Photos by [livejournal.com profile] cottonmanifesto. Location: Parkway Road, Brookline. The mushroom on the center right has been turned upside-down, showing the spore-producing underside.

Urban species #244: Ash tree bolete Gyrodon merulioides

A bolete is a mushroom that has a porous spore-bearing surface, rather than the more familiar "gills" (for an example of a gilled mushroom see the amethyst deceiver). The pores of the ash tree bolete are uniquely and rather beautifully shaped. The top of the mushroom looks rather like a carelessly poured pancake, irregularly kidney-shaped, resting on an off-center stalk. The fungus that produces this mushroom always grows in association with the roots of ash trees including green ash, Fraxinus pennsylvanica, a very common urban tree. According to one study* this fungus is dependent on an aphid which feeds on the ash tree, providing nourishment for the fungus as a by-product. Despite this very specific collection of organisms that need to be present for this mushroom to appear, it is not uncommon.

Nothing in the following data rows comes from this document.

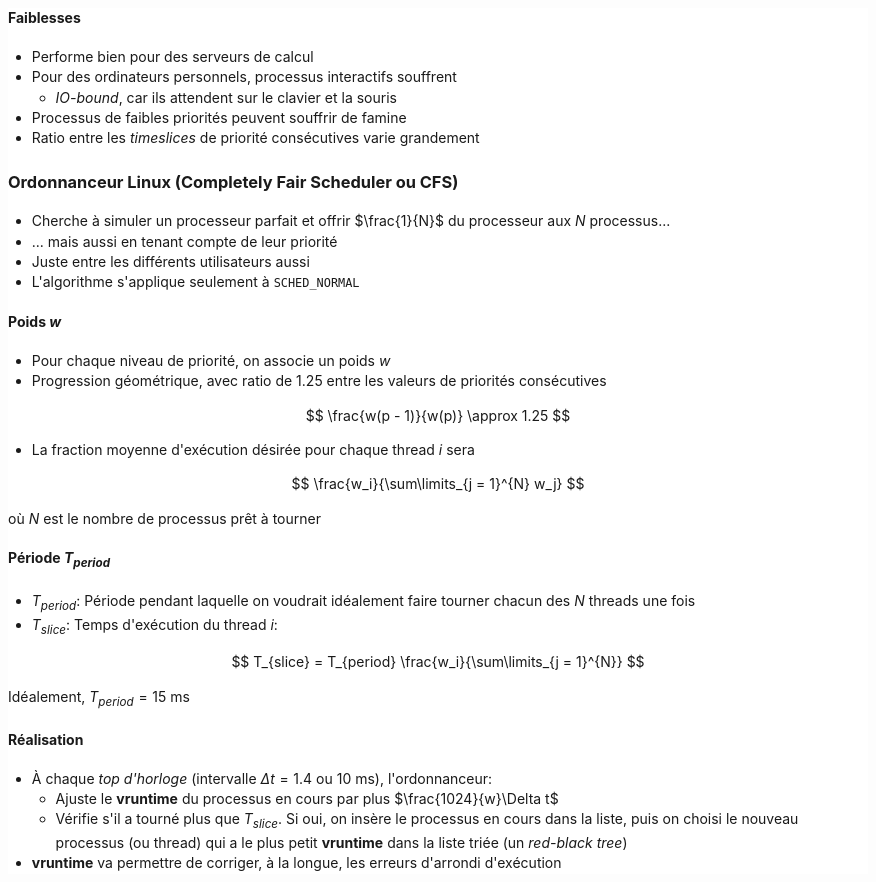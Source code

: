 #### Faiblesses

- Performe bien pour des serveurs de calcul
- Pour des ordinateurs personnels, processus interactifs souffrent
    - *IO-bound*, car ils attendent sur le clavier et la souris
- Processus de faibles priorités peuvent souffrir de famine
- Ratio entre les *timeslices* de priorité consécutives varie
grandement

### Ordonnanceur Linux (Completely Fair Scheduler ou CFS)

- Cherche à simuler un processeur parfait et offrir
$\frac{1}{N}$ du processeur aux $N$ processus...
- ... mais aussi en tenant compte de leur priorité
- Juste entre les différents utilisateurs aussi
- L'algorithme s'applique seulement à `SCHED_NORMAL`

#### Poids $w$

- Pour chaque niveau de priorité, on associe un poids $w$
- Progression géométrique, avec ratio de 1.25 entre les
valeurs de priorités consécutives

$$
    \frac{w(p - 1)}{w(p)} \approx 1.25
$$

- La fraction moyenne d'exécution désirée pour chaque
thread $i$ sera

$$
    \frac{w_i}{\sum\limits_{j = 1}^{N} w_j}
$$

où $N$ est le nombre de processus prêt à tourner

#### Période $T_{period}$

- $T_{period}$: Période pendant laquelle on voudrait 
idéalement faire tourner chacun des $N$ threads une fois
- $T_{slice}$: Temps d'exécution du thread $i$: 

$$
    T_{slice} = T_{period} \frac{w_i}{\sum\limits_{j = 1}^{N}}
$$

Idéalement, $T_{period} = 15 ~\mathrm{ms}$

#### Réalisation

- À chaque *top d'horloge* (intervalle $\Delta t = 1.4$ ou $10 ~\mathrm{ms}$),
l'ordonnanceur:
    - Ajuste le **vruntime** du processus en cours par plus $\frac{1024}{w}\Delta t$
    - Vérifie s'il a tourné plus que $T_{slice}$. Si oui, on insère
    le processus en cours dans la liste, puis on choisi le nouveau
    processus (ou thread) qui a le plus petit **vruntime** dans la
    liste triée (un *red-black tree*)
- **vruntime** va permettre de corriger, à la longue, les erreurs d'arrondi
d'exécution

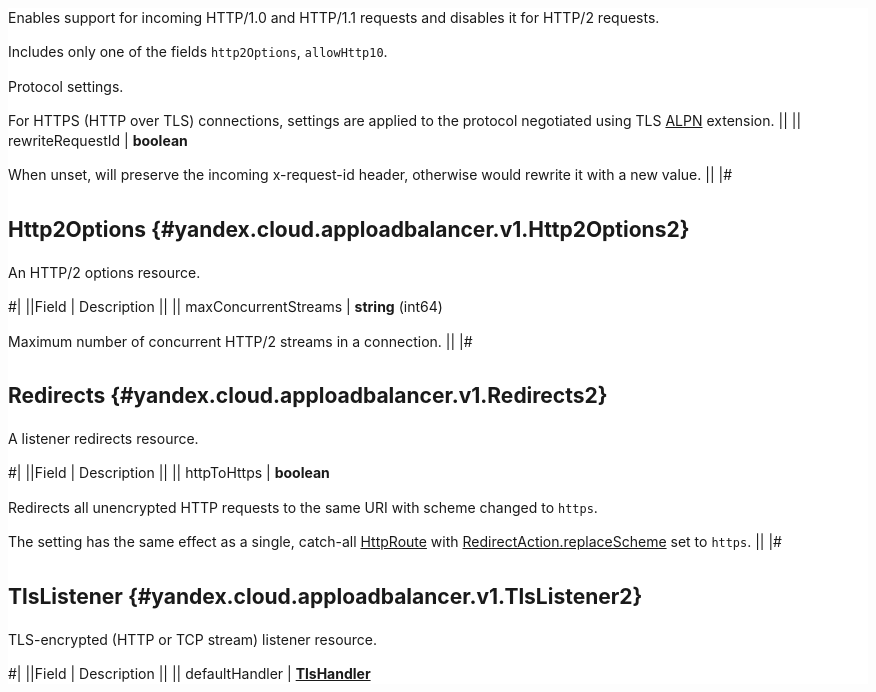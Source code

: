Enables support for incoming HTTP/1.0 and HTTP/1.1 requests and disables it for HTTP/2 requests.

Includes only one of the fields `http2Options`, `allowHttp10`.

Protocol settings.

For HTTPS (HTTP over TLS) connections, settings are applied to the protocol
negotiated using TLS [ALPN](https://en.wikipedia.org/wiki/Application-Layer_Protocol_Negotiation) extension. ||
|| rewriteRequestId | **boolean**

When unset, will preserve the incoming x-request-id header, otherwise would rewrite it with a new value. ||
|#

## Http2Options {#yandex.cloud.apploadbalancer.v1.Http2Options2}

An HTTP/2 options resource.

#|
||Field | Description ||
|| maxConcurrentStreams | **string** (int64)

Maximum number of concurrent HTTP/2 streams in a connection. ||
|#

## Redirects {#yandex.cloud.apploadbalancer.v1.Redirects2}

A listener redirects resource.

#|
||Field | Description ||
|| httpToHttps | **boolean**

Redirects all unencrypted HTTP requests to the same URI with scheme changed to `https`.

The setting has the same effect as a single, catch-all [HttpRoute](/docs/application-load-balancer/api-ref/HttpRouter/get#yandex.cloud.apploadbalancer.v1.HttpRoute)
with [RedirectAction.replaceScheme](/docs/application-load-balancer/api-ref/HttpRouter/get#yandex.cloud.apploadbalancer.v1.RedirectAction) set to `https`. ||
|#

## TlsListener {#yandex.cloud.apploadbalancer.v1.TlsListener2}

TLS-encrypted (HTTP or TCP stream) listener resource.

#|
||Field | Description ||
|| defaultHandler | **[TlsHandler](#yandex.cloud.apploadbalancer.v1.TlsHandler2)**
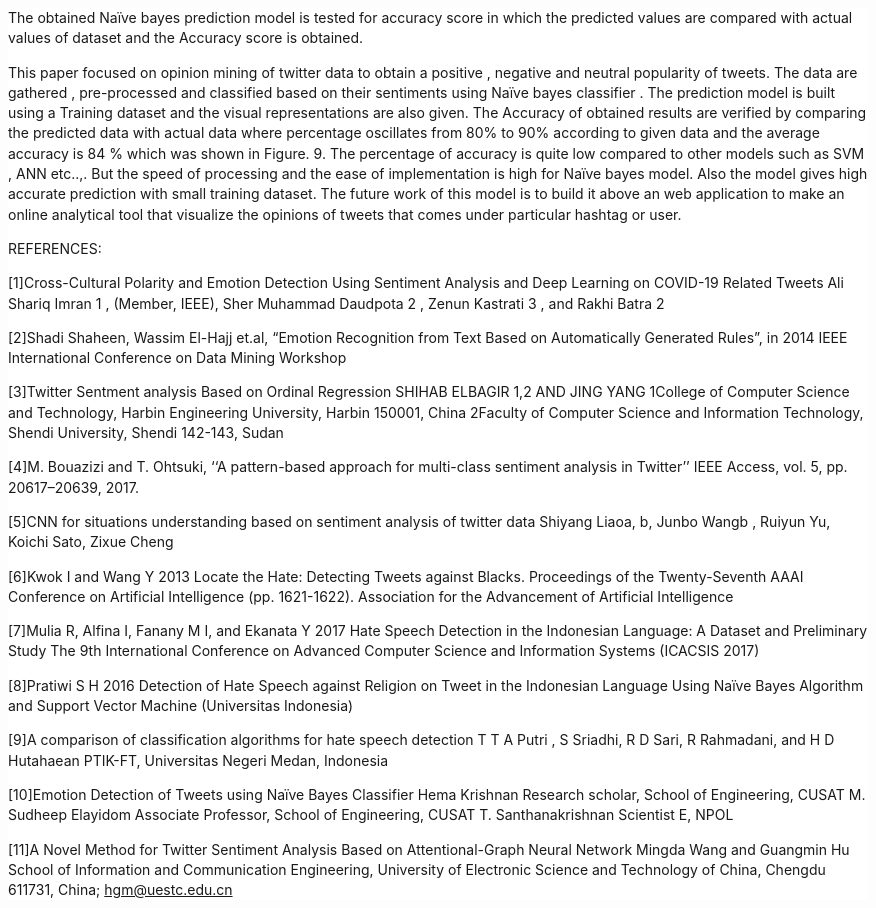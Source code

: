 
The obtained Naïve bayes prediction model is tested for accuracy score in which the predicted values are compared with actual values of dataset and the Accuracy score is obtained.

This paper focused on opinion mining of twitter data to obtain a positive , negative and neutral popularity of tweets. The data are gathered , pre-processed and classified based on their sentiments using Naïve bayes classifier . The prediction model is built using a Training dataset and the visual representations are also given. The Accuracy of obtained results are verified by comparing the predicted data with actual data where percentage oscillates from 80% to 90% according to given data and the average accuracy is 84 %  which was shown in Figure. 9. The percentage of accuracy is quite low compared to other models such as SVM , ANN etc..,. But the speed of processing and the ease of implementation is high for Naïve bayes model. Also the model gives high accurate prediction with small training dataset. The future work of this model is to build it above an web application to make an online analytical tool that visualize the opinions of tweets that comes under particular hashtag or user.  



REFERENCES:


[1]Cross-Cultural Polarity and Emotion Detection Using Sentiment Analysis and Deep Learning on COVID-19 Related Tweets Ali Shariq Imran 1 , (Member, IEEE), Sher Muhammad Daudpota 2 , Zenun Kastrati 3 , and Rakhi Batra 2

[2]Shadi Shaheen, Wassim El-Hajj et.al, “Emotion Recognition from Text Based on Automatically Generated Rules”, in 2014 IEEE International Conference on Data Mining Workshop

[3]Twitter Sentment analysis Based on Ordinal Regression SHIHAB ELBAGIR 1,2 AND JING YANG 1College of Computer Science and Technology, Harbin Engineering University, Harbin 150001, China 2Faculty of Computer Science and Information Technology, Shendi University, Shendi 142-143, Sudan

[4]M. Bouazizi and T. Ohtsuki, ‘‘A pattern-based approach for multi-class sentiment analysis in Twitter’’ IEEE Access, vol. 5, pp. 20617–20639, 2017.

[5]CNN for situations understanding based on sentiment analysis of twitter data Shiyang Liaoa, b, Junbo Wangb , Ruiyun Yu, Koichi Sato, Zixue Cheng

[6]Kwok I and Wang Y 2013 Locate the Hate: Detecting Tweets against Blacks. Proceedings of the Twenty-Seventh AAAI Conference on Artificial Intelligence (pp. 1621-1622). Association for the Advancement of Artificial Intelligence 

[7]Mulia R, Alfina I, Fanany M I, and Ekanata Y 2017 Hate Speech Detection in the Indonesian Language: A Dataset and Preliminary Study The 9th International Conference on Advanced Computer Science and Information Systems (ICACSIS 2017) 

[8]Pratiwi S H 2016 Detection of Hate Speech against Religion on Tweet in the Indonesian Language Using Naïve Bayes Algorithm and Support Vector Machine (Universitas Indonesia) 

[9]A comparison of classification algorithms for hate speech detection T T A Putri , S Sriadhi, R D Sari, R Rahmadani, and H D Hutahaean PTIK-FT, Universitas Negeri Medan, Indonesia 

[10]Emotion Detection of Tweets using Naïve Bayes Classifier Hema Krishnan Research scholar, School of Engineering, CUSAT M. Sudheep Elayidom Associate Professor, School of Engineering, CUSAT T. Santhanakrishnan Scientist E, NPOL

[11]A Novel Method for Twitter Sentiment Analysis Based on Attentional-Graph Neural Network Mingda Wang  and Guangmin Hu School of Information and Communication Engineering, University of Electronic Science and Technology of China, Chengdu 611731, China; hgm@uestc.edu.cn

Ash tree bolete is edible, despite the fact that it violates an old mushroomer's rule: when bruised, it's flesh stains blue; supposedly an indication that it is poisonous. However, it is not a very well sought-after mushroom, except by slugs and other invertebrate grazers.



* The connection between Gyrodon merulioides and wooly ash aphids was apparently made in a 1987 paper by M.C. Brundrett and B. Kendrick, in the journal Symbiosis. I have found numerous sources using this paper as a reference, but this seems to be the only study describing this relationship. I have not read this paper.